But these routes are heavily subsidized. The program offers financial incentives for up to two years for airlines launching new destinations.
We are now entering the period where the earliest participating airlines will see their subsidies expire. Many of these new routes are operating on incredibly thin schedules—averaging just 2.23 flights per week. Once the free financial support runs out, we will see how many of these routes are actually economically viable. If airlines start cutting frequencies or pulling out entirely to protect their own margins, Hong Kong's connectivity will take a hit, dragging airport revenue down with it.
What Happens Next
The days of easy, high-margin growth for Hong Kong International Airport are over. The facility is now a victim of its own massive scale.
The Airport Authority is government-owned, which means its financial health directly impacts the city's public coffers. This year, the board slashed its dividend payment to the government by a brutal 61.5%, paying out just HK$500 million compared to the previous year.

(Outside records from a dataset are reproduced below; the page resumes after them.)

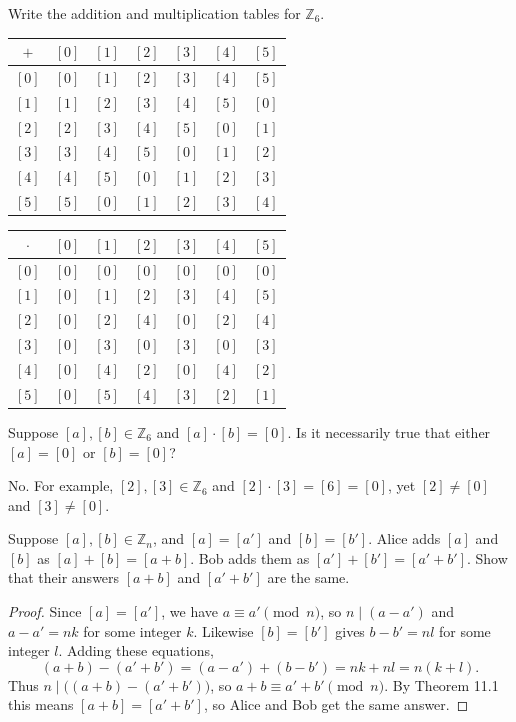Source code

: \documentclass[DIN, pagenumber=false, fontsize=11pt, parskip=half]{scrartcl}
\begin{document}
\begin{problems}
    \problem Write the addition and multiplication tables for $\mathbb{Z}_6$.
    \answer
    \begin{center}
        \begin{tabular}{c|cccccc}
            $+$ & $[0]$ & $[1]$ & $[2]$ & $[3]$ & $[4]$ & $[5]$ \\
            \hline
            $[0]$ & $[0]$ & $[1]$ & $[2]$ & $[3]$ & $[4]$ & $[5]$ \\
            $[1]$ & $[1]$ & $[2]$ & $[3]$ & $[4]$ & $[5]$ & $[0]$ \\
            $[2]$ & $[2]$ & $[3]$ & $[4]$ & $[5]$ & $[0]$ & $[1]$ \\
            $[3]$ & $[3]$ & $[4]$ & $[5]$ & $[0]$ & $[1]$ & $[2]$ \\
            $[4]$ & $[4]$ & $[5]$ & $[0]$ & $[1]$ & $[2]$ & $[3]$ \\
            $[5]$ & $[5]$ & $[0]$ & $[1]$ & $[2]$ & $[3]$ & $[4]$ \\
        \end{tabular}
        \qquad
        \begin{tabular}{c|cccccc}
            $\cdot$ & $[0]$ & $[1]$ & $[2]$ & $[3]$ & $[4]$ & $[5]$ \\
            \hline
            $[0]$ & $[0]$ & $[0]$ & $[0]$ & $[0]$ & $[0]$ & $[0]$ \\
            $[1]$ & $[0]$ & $[1]$ & $[2]$ & $[3]$ & $[4]$ & $[5]$ \\
            $[2]$ & $[0]$ & $[2]$ & $[4]$ & $[0]$ & $[2]$ & $[4]$ \\
            $[3]$ & $[0]$ & $[3]$ & $[0]$ & $[3]$ & $[0]$ & $[3]$ \\
            $[4]$ & $[0]$ & $[4]$ & $[2]$ & $[0]$ & $[4]$ & $[2]$ \\
            $[5]$ & $[0]$ & $[5]$ & $[4]$ & $[3]$ & $[2]$ & $[1]$ \\
        \end{tabular}
    \end{center}

    \problem Suppose $[a],[b] \in \mathbb{Z}_6$ and $[a] \cdot [b] = [0]$. Is it necessarily true that either $[a] = [0]$ or $[b] = [0]$?

    \answer No. For example, $[2],[3] \in \mathbb{Z}_6$ and $[2] \cdot [3] = [6] = [0]$, yet $[2] \neq [0]$ and $[3] \neq [0]$. 

    \problem Suppose $[a],[b] \in \mathbb{Z}_n$, and $[a] = [a']$ and $[b] = [b']$. Alice adds $[a]$ and $[b]$ as $[a]+[b] = [a+b]$. Bob adds them as $[a']+[b'] = [a'+b']$. Show that their answers $[a+b]$ and $[a'+b']$ are the same.
    \begin{proof}
        Since $[a] = [a']$, we have $a \equiv a' \pmod{n}$, so $n \mid (a - a')$ and $a - a' = nk$ for some integer $k$. Likewise $[b] = [b']$ gives $b - b' = nl$ for some integer $l$. Adding these equations,
        \[
            (a+b) - (a'+b') = (a - a') + (b - b') = nk + nl = n(k+l).
        \]
        Thus $n \mid \big((a+b) - (a'+b')\big)$, so $a + b \equiv a' + b' \pmod{n}$. By Theorem 11.1 this means $[a+b] = [a'+b']$, so Alice and Bob get the same answer.
    \end{proof}
\end{problems}
\end{document}
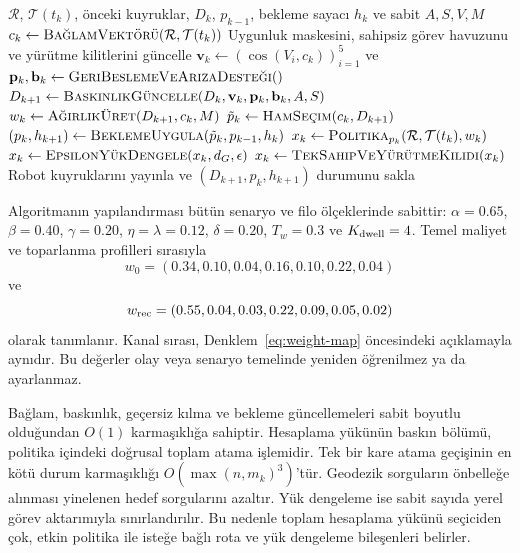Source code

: \documentclass[10pt,letterpaper,onecolumn]{IEEEtran}
\begin{document}
\begin{algorithm}[t]
\caption{AHE-MRTA Olay Çevrimi}
\label{alg:ahe}
\begin{algorithmic}[1]
\REQUIRE $\mathcal R$, $\mathcal T(t_k)$, önceki kuyruklar, $D_k$,
         $p_{k-1}$, bekleme sayacı $h_k$ ve sabit $A,S,V,M$
\STATE $c_k\gets\textsc{BağlamVektörü}(\mathcal R,\mathcal T(t_k))$
\STATE Uygunluk maskesini, sahipsiz görev havuzunu ve yürütme kilitlerini güncelle
\STATE $\mathbf v_k\gets(\cos(V_i,c_k))_{i=1}^{5}$ ve
       $\mathbf p_k,\mathbf b_k\gets\textsc{GeriBeslemeVeArızaDesteği}()$
\STATE $D_{k+1}\gets\textsc{BaskınlıkGüncelle}(D_k,\mathbf v_k,
       \mathbf p_k,\mathbf b_k,A,S)$ \hfill {}
\STATE $w_k\gets\textsc{AğırlıkÜret}(D_{k+1},c_k,M)$
       \hfill {}
\STATE $\tilde p_k\gets\textsc{HamSeçim}(c_k,D_{k+1})$
       \hfill {}
\STATE $(p_k,h_{k+1})\gets\textsc{BeklemeUygula}(\tilde p_k,p_{k-1},h_k)$
\STATE $x_k\gets\textsc{Politika}_{p_k}(\mathcal R,\mathcal T(t_k),w_k)$
       \hfill {}
  \STATE $x_k\gets\textsc{EpsilonYükDengele}(x_k,d_G,\epsilon)$
\ENDIF
\STATE $x_k\gets\textsc{TekSahipVeYürütmeKilidi}(x_k)$
\STATE Robot kuyruklarını yayınla ve $(D_{k+1},p_k,h_{k+1})$ durumunu sakla
\end{algorithmic}
\end{algorithm}

\label{sec:method-config}

Algoritmanın yapılandırması bütün senaryo ve filo ölçeklerinde sabittir:
$\alpha=0.65$, $\beta=0.40$, $\gamma=0.20$,
$\eta=\lambda=0.12$, $\delta=0.20$, $T_w=0.3$ ve $K_{\rm dwell}=4$.
Temel maliyet ve toparlanma profilleri sırasıyla
\[
w_0=(0.34,0.10,0.04,0.16,0.10,0.22,0.04)
\]
ve
\[
w_{\rm rec}=(0.55,0.04,0.03,0.22,0.09,0.05,0.02)
\]
olarak tanımlanır. Kanal sırası, Denklem~\eqref{eq:weight-map} öncesindeki
açıklamayla aynıdır. Bu değerler olay veya senaryo temelinde yeniden öğrenilmez
ya da ayarlanmaz.

Bağlam, baskınlık, geçersiz kılma ve bekleme güncellemeleri sabit boyutlu
olduğundan $O(1)$ karmaşıklığa sahiptir. Hesaplama yükünün baskın bölümü,
politika içindeki doğrusal toplam atama işlemidir. Tek bir kare atama geçişinin
en kötü durum karmaşıklığı
$O\!\left(\max(n,m_k)^3\right)$'tür. Geodezik sorguların
önbelleğe alınması yinelenen hedef sorgularını azaltır. Yük dengeleme ise sabit
sayıda yerel görev aktarımıyla sınırlandırılır. Bu nedenle toplam hesaplama
yükünü seçiciden çok, etkin politika ile isteğe bağlı rota ve yük dengeleme
bileşenleri belirler.
\end{document}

To turn this ship around and restore profit growth, management needs to take concrete, practical steps:
- Rethink the retail mix: Stop catering exclusively to high-end luxury shoppers who are no longer showing up in the same numbers. The terminal needs mid-tier dining and experiential retail that appeals to the growing segment of younger transit passengers.
- Audit operational contractors: The 18.5% surge in contracted services cannot become the new normal. With the heavy salvage operations of 2025 out of the way, management must aggressively renegotiate service contracts for Terminal 2 and the coach hall.
- Focus on high-yield routes: Rather than handing out subsidies to any airline willing to fly a thin, twice-weekly schedule, the airport needs to prioritize marketing support for high-frequency regional business routes that bring in passengers who actually spend money in the city.
The infrastructure is built. The third runway is active. Now, the airport has to prove it can actually afford to run them.